PROVIDED RECORDS »

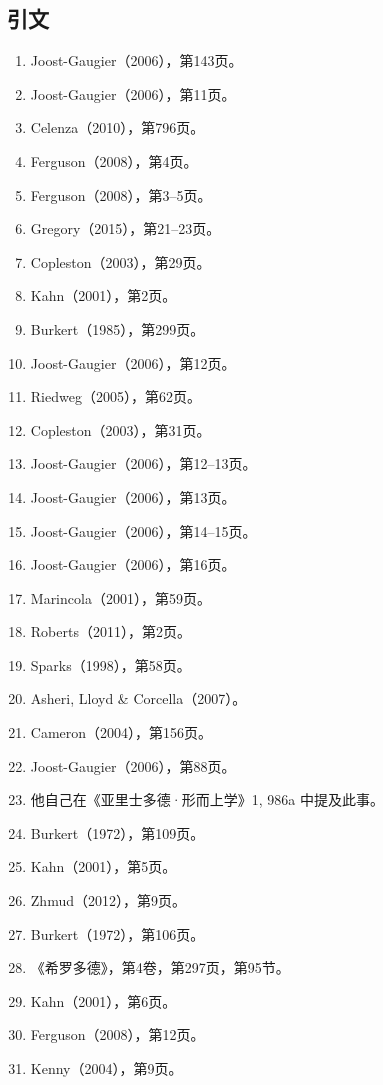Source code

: \subsection{引文}
\begin{enumerate}
\item Joost-Gaugier（2006），第143页。  
\item Joost-Gaugier（2006），第11页。  
\item Celenza（2010），第796页。  
\item Ferguson（2008），第4页。  
\item Ferguson（2008），第3–5页。  
\item Gregory（2015），第21–23页。  
\item Copleston（2003），第29页。  
\item Kahn（2001），第2页。  
\item Burkert（1985），第299页。  
\item Joost-Gaugier（2006），第12页。  
\item Riedweg（2005），第62页。  
\item Copleston（2003），第31页。  
\item Joost-Gaugier（2006），第12–13页。  
\item Joost-Gaugier（2006），第13页。  
\item Joost-Gaugier（2006），第14–15页。  
\item Joost-Gaugier（2006），第16页。  
\item Marincola（2001），第59页。  
\item Roberts（2011），第2页。  
\item Sparks（1998），第58页。  
\item Asheri, Lloyd & Corcella（2007）。  
\item Cameron（2004），第156页。  
\item Joost-Gaugier（2006），第88页。  
\item 他自己在《亚里士多德·形而上学》1, 986a 中提及此事。  
\item Burkert（1972），第109页。  
\item Kahn（2001），第5页。  
\item Zhmud（2012），第9页。  
\item Burkert（1972），第106页。  
\item 《希罗多德》，第4卷，第297页，第95节。  
\item Kahn（2001），第6页。  
\item Ferguson（2008），第12页。  
\item Kenny（2004），第9页。  

\end{enumerate}
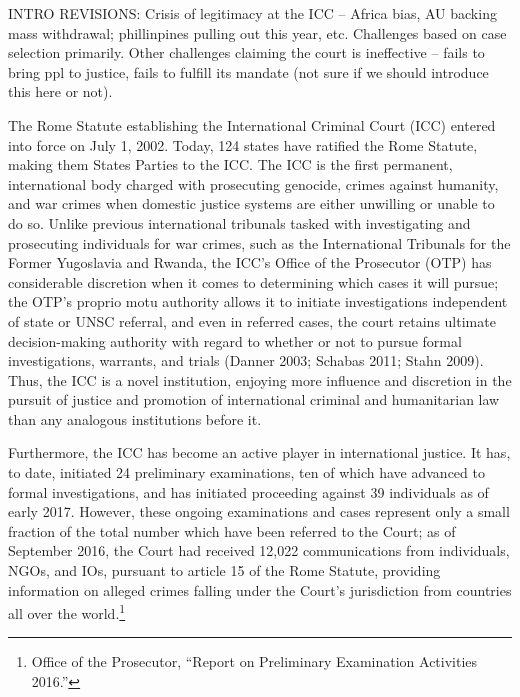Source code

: INTRO REVISIONS:  Crisis of legitimacy at the ICC – Africa bias, AU backing mass withdrawal; phillinpines pulling out this year, etc.  Challenges based on case selection primarily.  Other challenges claiming the court is ineffective – fails to bring ppl to justice, fails to fulfill its mandate (not sure if we should introduce this here or not).

The Rome Statute establishing the International Criminal Court (ICC) entered into force on July 1, 2002. Today, 124 states have ratified the Rome Statute, making them States Parties to the ICC. The ICC is the first permanent, international body charged with prosecuting genocide, crimes against humanity, and war crimes when domestic justice systems are either unwilling or unable to do so. Unlike previous international tribunals tasked with investigating and prosecuting individuals for war crimes, such as the International Tribunals for the Former Yugoslavia and Rwanda, the ICC’s Office of the Prosecutor (OTP) has considerable discretion when it comes to determining which cases it will pursue; the OTP’s proprio motu authority allows it to initiate investigations independent of state or UNSC referral, and even in referred cases, the court retains ultimate decision-making authority with regard to whether or not to pursue formal investigations, warrants, and trials (Danner 2003; Schabas 2011; Stahn 2009). Thus, the ICC is a novel institution, enjoying more influence and discretion in the pursuit of justice and promotion of international criminal and humanitarian law than any analogous institutions before it.

Furthermore, the ICC has become an active player in international justice. It has, to date, initiated 24 preliminary examinations, ten of which have advanced to formal investigations, and has initiated proceeding against 39 individuals as of early 2017. However, these ongoing examinations and cases represent only a small fraction of the total number which have been referred to the Court; as of September 2016, the Court had received 12,022 communications from individuals, NGOs, and IOs, pursuant to article 15 of the Rome Statute, providing information on alleged crimes falling under the Court’s jurisdiction from countries all over the world.\footnote{Office of the Prosecutor, ``Report on Preliminary Examination Activities 2016.''} 

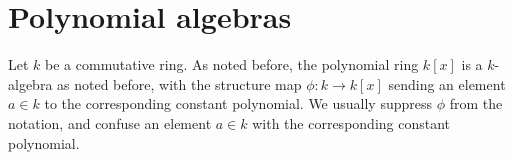 \documentclass [12pt,oneside,a4paper,mathscr]{amsart}
\newtheorem{lemma}[thm]{Lemma}
\theoremstyle{definition}
\newcommand{\R}{\mathbb{R}}
\newcommand{\Fun}{\operatorname{Fun}}
\begin{document}
%
%
%
%


\section{Polynomial algebras}

Let $k$ be a commutative ring. As noted before, the polynomial ring $k[x]$ is a $k$-algebra as noted before, with the structure map $\phi\colon k \to k[x]$ sending an element $a\in k$ to the corresponding constant polynomial. We usually suppress  $\phi$ from the notation, and confuse an element $a\in k$ with the corresponding constant polynomial.
\end{document}
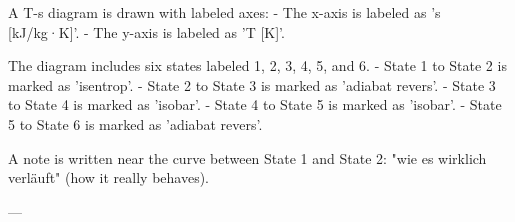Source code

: A T-s diagram is drawn with labeled axes:  
- The x-axis is labeled as 's [kJ/kg·K]'.  
- The y-axis is labeled as 'T [K]'.  

The diagram includes six states labeled 1, 2, 3, 4, 5, and 6.  
- State 1 to State 2 is marked as 'isentrop'.  
- State 2 to State 3 is marked as 'adiabat revers'.  
- State 3 to State 4 is marked as 'isobar'.  
- State 4 to State 5 is marked as 'isobar'.  
- State 5 to State 6 is marked as 'adiabat revers'.  

A note is written near the curve between State 1 and State 2: "wie es wirklich verläuft" (how it really behaves).  

---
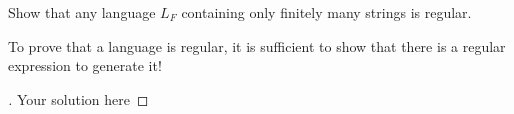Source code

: \documentclass[12pt]{article}
\newenvironment{exercise}[2][Exercise]{\begin{trivlist}
\item[\hskip \labelsep {\bfseries #1}\hskip \labelsep {\bfseries #2.}]}{\end{trivlist}}
\newenvironment{solution}[1][{\color{red} Solution:}]{\begin{trivlist}
\item[\hskip \labelsep {\bfseries #1}\hskip \labelsep {\bfseries}]}{\end{trivlist}}
\begin{document}
\clearpage
\begin{exercise}{3}
Show that any language $L_F$ containing only finitely many strings is regular.
\end{exercise}

\begin{tip}
To prove that a language is regular, it is sufficient to show that there is a regular expression to generate it!
\end{tip}


\begin{solution}

\begin{proof}[\unskip\nopunct]
	Your solution here
\end{proof}

\end{solution}

\clearpage
\end{document}
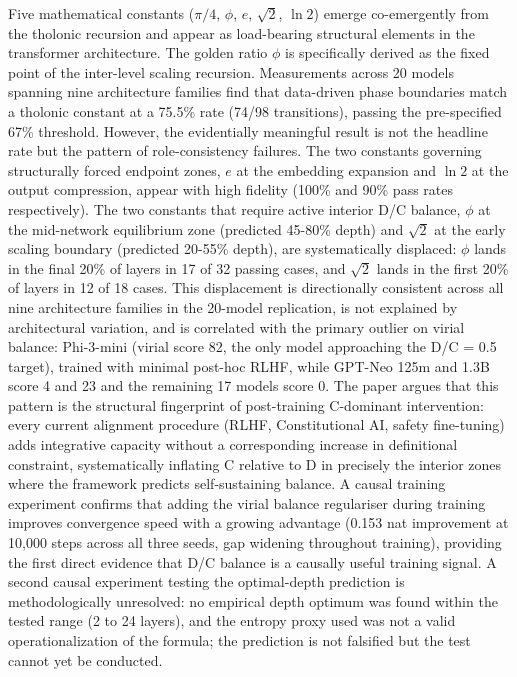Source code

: \documentclass[
  11pt,
  letterpaper,
]{article}
\begin{document}
Five mathematical constants (\(\pi/4\), \(\phi\), \(e\), \(\sqrt{2}\),
\(\ln 2\)) emerge co-emergently from the tholonic recursion and appear
as load-bearing structural elements in the transformer architecture. The
golden ratio \(\phi\) is specifically derived as the fixed point of the
inter-level scaling recursion. Measurements across 20 models spanning
nine architecture families find that data-driven phase boundaries match
a tholonic constant at a 75.5\% rate (74/98 transitions), passing the
pre-specified 67\% threshold. However, the evidentially meaningful
result is not the headline rate but the pattern of role-consistency
failures. The two constants governing structurally forced endpoint
zones, \(e\) at the embedding expansion and \(\ln 2\) at the output
compression, appear with high fidelity (100\% and 90\% pass rates
respectively). The two constants that require active interior D/C
balance, \(\phi\) at the mid-network equilibrium zone (predicted 45-80\%
depth) and \(\sqrt{2}\) at the early scaling boundary (predicted 20-55\%
depth), are systematically displaced: \(\phi\) lands in the final 20\%
of layers in 17 of 32 passing cases, and \(\sqrt{2}\) lands in the first
20\% of layers in 12 of 18 cases. This displacement is directionally
consistent across all nine architecture families in the 20-model
replication, is not explained by architectural variation, and is
correlated with the primary outlier on virial balance: Phi-3-mini
(virial score 82, the only model approaching the D/C = 0.5 target),
trained with minimal post-hoc RLHF, while GPT-Neo 125m and 1.3B score 4
and 23 and the remaining 17 models score 0. The paper argues that this
pattern is the structural fingerprint of post-training C-dominant
intervention: every current alignment procedure (RLHF, Constitutional
AI, safety fine-tuning) adds integrative capacity without a
corresponding increase in definitional constraint, systematically
inflating C relative to D in precisely the interior zones where the
framework predicts self-sustaining balance. A causal training experiment
confirms that adding the virial balance regulariser during training
improves convergence speed with a growing advantage (0.153 nat
improvement at 10,000 steps across all three seeds, gap widening
throughout training), providing the first direct evidence that D/C
balance is a causally useful training signal. A second causal experiment
testing the optimal-depth prediction is methodologically unresolved: no
empirical depth optimum was found within the tested range (2 to 24
layers), and the entropy proxy used was not a valid operationalization
of the formula; the prediction is not falsified but the test cannot yet
be conducted.
\end{document}
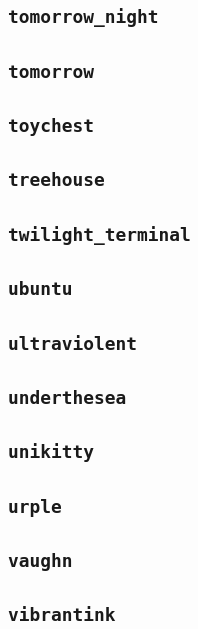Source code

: \subsection{\texttt{tomorrow\_night}}
\newpage
\subsection{\texttt{tomorrow}}
\newpage
\subsection{\texttt{toychest}}
\newpage
\subsection{\texttt{treehouse}}
\newpage
\subsection{\texttt{twilight\_terminal}}
\newpage
\subsection{\texttt{ubuntu}}
\newpage
\subsection{\texttt{ultraviolent}}
\newpage
\subsection{\texttt{underthesea}}
\newpage
\subsection{\texttt{unikitty}}
\newpage
\subsection{\texttt{urple}}
\newpage
\subsection{\texttt{vaughn}}
\newpage
\subsection{\texttt{vibrantink}}
\newpage
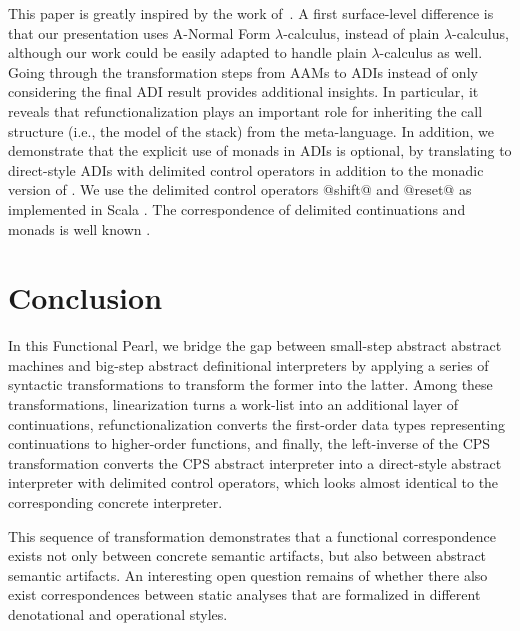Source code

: \documentclass[acmsmall, screen]{acmart}\settopmatter{}
\begin{document}
This paper is greatly inspired by the work of~\citet{darais2017abstracting}.
A first surface-level difference is that our presentation uses A-Normal Form $\lambda$-calculus,
instead of plain $\lambda$-calculus, although our work could be easily adapted to handle plain
$\lambda$-calculus as well. Going through the transformation steps from AAMs to ADIs instead of
only considering the final ADI result provides additional insights. In particular, it reveals that
refunctionalization plays an important role for inheriting the call structure (i.e., the model of
the stack) from the meta-language.
In addition, we demonstrate that the explicit use of monads in ADIs is optional, by translating to
direct-style ADIs with delimited control operators in addition to the monadic version of \citet{darais2017abstracting}.
We use the delimited control operators @shift@ and @reset@ \cite{Danvy:1990:AC:91556.91622} as implemented in Scala
\cite{rompf2009implementing}. The correspondence of delimited continuations and monads is well known
\cite{Danvy:1990:AC:91556.91622, wadler1992essence, danvy1992representing, moggi1991notions, filinski1994representing}.

\section{Conclusion}\label{sec:conclusion}


In this Functional Pearl, we bridge the gap between small-step abstract abstract machines
and big-step abstract definitional interpreters by applying a series of syntactic
transformations to transform the former into the latter. Among these transformations,
linearization turns a work-list into an additional layer of continuations, refunctionalization
converts the first-order data types representing continuations to higher-order functions,
and finally, the left-inverse of the CPS transformation converts the CPS abstract interpreter
into a direct-style abstract interpreter with delimited control operators, which looks almost
identical to the corresponding concrete interpreter.

This sequence of transformation demonstrates that a functional correspondence exists
not only between concrete semantic artifacts, but also between abstract semantic artifacts.
An interesting open question remains of whether there also exist
correspondences between static analyses that are formalized in different
denotational and operational styles.
\end{document}
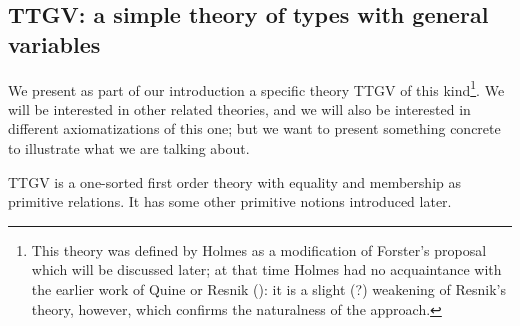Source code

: \documentclass[12pt]{article}
\begin{document}
\subsection{TTGV:  a simple theory of types with general variables}

We present as part of our introduction a specific theory TTGV of this
kind\footnote{This theory was defined by Holmes as a modification of Forster's proposal which will be discussed later; at that time Holmes had no acquaintance with the earlier work of Quine or Resnik (\cite{resnikttgv}):  it is a slight (?) weakening of Resnik's theory, however, which confirms the naturalness of the approach.}.  We will be interested in other related theories, and we will
also be interested in different axiomatizations of this one; but we
want to present something concrete to illustrate what we are talking
about.

TTGV is a one-sorted first order theory with equality and membership as primitive relations.  It has some other primitive notions introduced later.
\end{document}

DIRECTIONS » Across the material, how many lines contain the word "early"? Only the number is wanted.

OUTPUT OF THE EXERCISE » 2